The Johannesburg G20, B20, Y20 and associated summits are proof that the world is moving toward a more layered and conscious model — where governments, multinationals, civil society, and international forums interlace around shared goals. The BRICS alliance is a perfect example of this evolution, advocating a diplomacy rooted in cooperation, accountability, and development.
For the executive management of Anglo American, Teck Resources, and other Western institutions, the G20’s language of solidarity, equality, and sustainability may yet be a lesson to learn.

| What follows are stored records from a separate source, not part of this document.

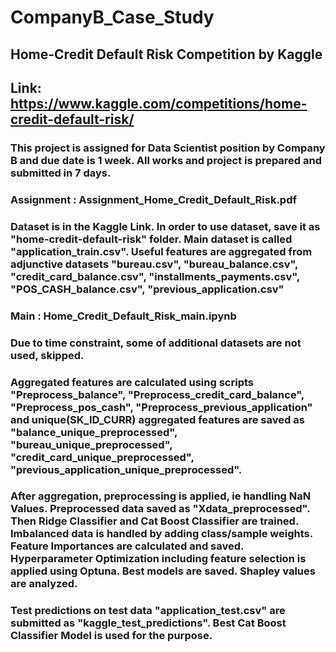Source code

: # CompanyB_Case_Study
## Home-Credit Default Risk Competition by Kaggle
## Link: <https://www.kaggle.com/competitions/home-credit-default-risk/>
### This project is assigned for Data Scientist position by Company B and due date is 1 week. All works and project is prepared and submitted in 7 days.
### Assignment : Assignment_Home_Credit_Default_Risk.pdf
### Dataset is in the Kaggle Link. In order to use dataset, save it as "home-credit-default-risk" folder. Main dataset is called "application_train.csv". Useful features are aggregated from adjunctive datasets "bureau.csv", "bureau_balance.csv", "credit_card_balance.csv", "installments_payments.csv", "POS_CASH_balance.csv", "previous_application.csv"
### Main : Home_Credit_Default_Risk_main.ipynb
### Due to time constraint, some of additional datasets are not used, skipped. 
### Aggregated features are calculated using scripts "Preprocess_balance", "Preprocess_credit_card_balance", "Preprocess_pos_cash", "Preprocess_previous_application" and unique(SK_ID_CURR) aggregated features are saved as "balance_unique_preprocessed", "bureau_unique_preprocessed", "credit_card_unique_preprocessed", "previous_application_unique_preprocessed".
### After aggregation, preprocessing is applied, ie handling NaN Values. Preprocessed data saved as "Xdata_preprocessed". Then Ridge Classifier and Cat Boost Classifier are trained. Imbalanced data is handled by adding class/sample weights. Feature Importances are calculated and saved. Hyperparameter Optimization including feature selection is applied using Optuna. Best models are saved. Shapley values are analyzed. 
### Test predictions on test data "application_test.csv" are submitted as "kaggle_test_predictions". Best Cat Boost Classifier Model is used for the purpose. 

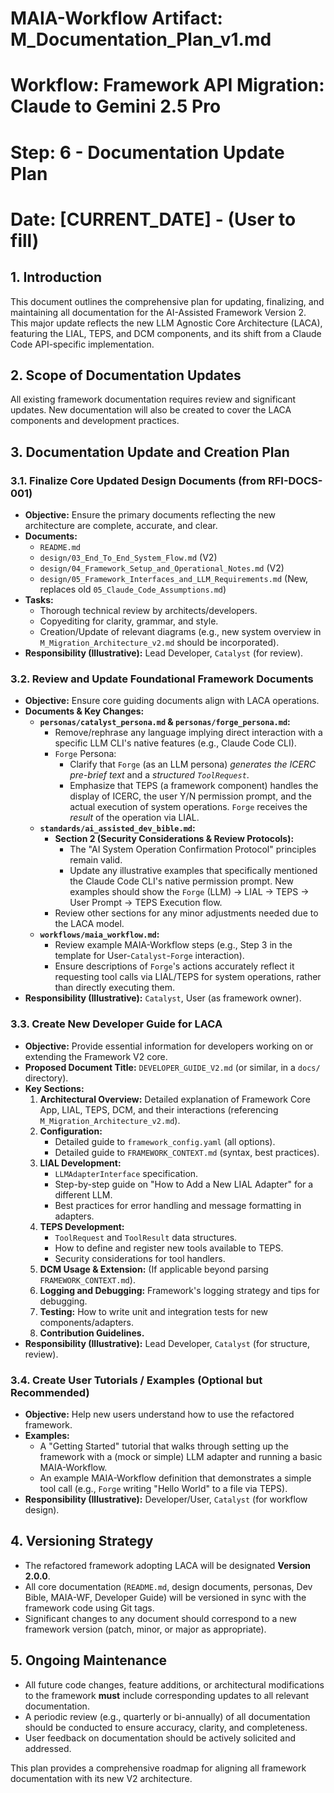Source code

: # MAIA-Workflow Artifact: M_Documentation_Plan_v1.md
# Workflow: Framework API Migration: Claude to Gemini 2.5 Pro
# Step: 6 - Documentation Update Plan
# Date: [CURRENT_DATE] - (User to fill)

## 1. Introduction

This document outlines the comprehensive plan for updating, finalizing, and maintaining all documentation for the AI-Assisted Framework Version 2. This major update reflects the new LLM Agnostic Core Architecture (LACA), featuring the LIAL, TEPS, and DCM components, and its shift from a Claude Code API-specific implementation.

## 2. Scope of Documentation Updates

All existing framework documentation requires review and significant updates. New documentation will also be created to cover the LACA components and development practices.

## 3. Documentation Update and Creation Plan

### 3.1. Finalize Core Updated Design Documents (from RFI-DOCS-001)
*   **Objective:** Ensure the primary documents reflecting the new architecture are complete, accurate, and clear.
*   **Documents:**
    *   `README.md`
    *   `design/03_End_To_End_System_Flow.md` (V2)
    *   `design/04_Framework_Setup_and_Operational_Notes.md` (V2)
    *   `design/05_Framework_Interfaces_and_LLM_Requirements.md` (New, replaces old `05_Claude_Code_Assumptions.md`)
*   **Tasks:**
    *   Thorough technical review by architects/developers.
    *   Copyediting for clarity, grammar, and style.
    *   Creation/Update of relevant diagrams (e.g., new system overview in `M_Migration_Architecture_v2.md` should be incorporated).
*   **Responsibility (Illustrative):** Lead Developer, `Catalyst` (for review).

### 3.2. Review and Update Foundational Framework Documents
*   **Objective:** Ensure core guiding documents align with LACA operations.
*   **Documents & Key Changes:**
    *   **`personas/catalyst_persona.md` & `personas/forge_persona.md`:**
        *   Remove/rephrase any language implying direct interaction with a specific LLM CLI's native features (e.g., Claude Code CLI).
        *   `Forge` Persona:
            *   Clarify that `Forge` (as an LLM persona) *generates the ICERC pre-brief text* and a *structured `ToolRequest`*.
            *   Emphasize that TEPS (a framework component) handles the display of ICERC, the user Y/N permission prompt, and the actual execution of system operations. `Forge` receives the *result* of the operation via LIAL.
    *   **`standards/ai_assisted_dev_bible.md`:**
        *   **Section 2 (Security Considerations & Review Protocols):**
            *   The "AI System Operation Confirmation Protocol" principles remain valid.
            *   Update any illustrative examples that specifically mentioned the Claude Code CLI's native permission prompt. New examples should show the `Forge` (LLM) -> LIAL -> TEPS -> User Prompt -> TEPS Execution flow.
        *   Review other sections for any minor adjustments needed due to the LACA model.
    *   **`workflows/maia_workflow.md`:**
        *   Review example MAIA-Workflow steps (e.g., Step 3 in the template for User-`Catalyst`-`Forge` interaction).
        *   Ensure descriptions of `Forge`'s actions accurately reflect it requesting tool calls via LIAL/TEPS for system operations, rather than directly executing them.
*   **Responsibility (Illustrative):** `Catalyst`, User (as framework owner).

### 3.3. Create New Developer Guide for LACA
*   **Objective:** Provide essential information for developers working on or extending the Framework V2 core.
*   **Proposed Document Title:** `DEVELOPER_GUIDE_V2.md` (or similar, in a `docs/` directory).
*   **Key Sections:**
    1.  **Architectural Overview:** Detailed explanation of Framework Core App, LIAL, TEPS, DCM, and their interactions (referencing `M_Migration_Architecture_v2.md`).
    2.  **Configuration:**
        *   Detailed guide to `framework_config.yaml` (all options).
        *   Detailed guide to `FRAMEWORK_CONTEXT.md` (syntax, best practices).
    3.  **LIAL Development:**
        *   `LLMAdapterInterface` specification.
        *   Step-by-step guide on "How to Add a New LIAL Adapter" for a different LLM.
        *   Best practices for error handling and message formatting in adapters.
    4.  **TEPS Development:**
        *   `ToolRequest` and `ToolResult` data structures.
        *   How to define and register new tools available to TEPS.
        *   Security considerations for tool handlers.
    5.  **DCM Usage & Extension:** (If applicable beyond parsing `FRAMEWORK_CONTEXT.md`).
    6.  **Logging and Debugging:** Framework's logging strategy and tips for debugging.
    7.  **Testing:** How to write unit and integration tests for new components/adapters.
    8.  **Contribution Guidelines.**
*   **Responsibility (Illustrative):** Lead Developer, `Catalyst` (for structure, review).

### 3.4. Create User Tutorials / Examples (Optional but Recommended)
*   **Objective:** Help new users understand how to use the refactored framework.
*   **Examples:**
    *   A "Getting Started" tutorial that walks through setting up the framework with a (mock or simple) LLM adapter and running a basic MAIA-Workflow.
    *   An example MAIA-Workflow definition that demonstrates a simple tool call (e.g., `Forge` writing "Hello World" to a file via TEPS).
*   **Responsibility (Illustrative):** Developer/User, `Catalyst` (for workflow design).

## 4. Versioning Strategy

*   The refactored framework adopting LACA will be designated **Version 2.0.0**.
*   All core documentation (`README.md`, design documents, personas, Dev Bible, MAIA-WF, Developer Guide) will be versioned in sync with the framework code using Git tags.
*   Significant changes to any document should correspond to a new framework version (patch, minor, or major as appropriate).

## 5. Ongoing Maintenance

*   All future code changes, feature additions, or architectural modifications to the framework **must** include corresponding updates to all relevant documentation.
*   A periodic review (e.g., quarterly or bi-annually) of all documentation should be conducted to ensure accuracy, clarity, and completeness.
*   User feedback on documentation should be actively solicited and addressed.

This plan provides a comprehensive roadmap for aligning all framework documentation with its new V2 architecture.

As we reflect on World Development Information Day, it becomes clear that awareness alone is not enough, it must translate into cooperation, equity, and courage. The Johannesburg G20 offers a platform to turn words into action, to embody the UN’s call for shared participation in the development story. If we can succeed in that, the Summit will stand as proof that global consciousness and local justice can finally move
in harmony.
And that is the beauty of BRICS and of Johannesburg as host, that this alliance holds the grace to welcome all stakeholders to engage, to exchange, to learn, and to converge around a common purpose that unites us all. A purpose the UN envisioned when it declared 24 October as World Development Information Day: the awakening of public conscience for the collective advancement of people and planet.
Reginald Letsholo is a youth development activist and works with civil society originations from various sectors in South Africa, including mining affected communities. Letsholo has a Bachelor of Commerce (BCom) in Marketing and Management Science from IMM Graduate School of Marketing. He is a Co-Founder of the Tlou Mogale Foundation.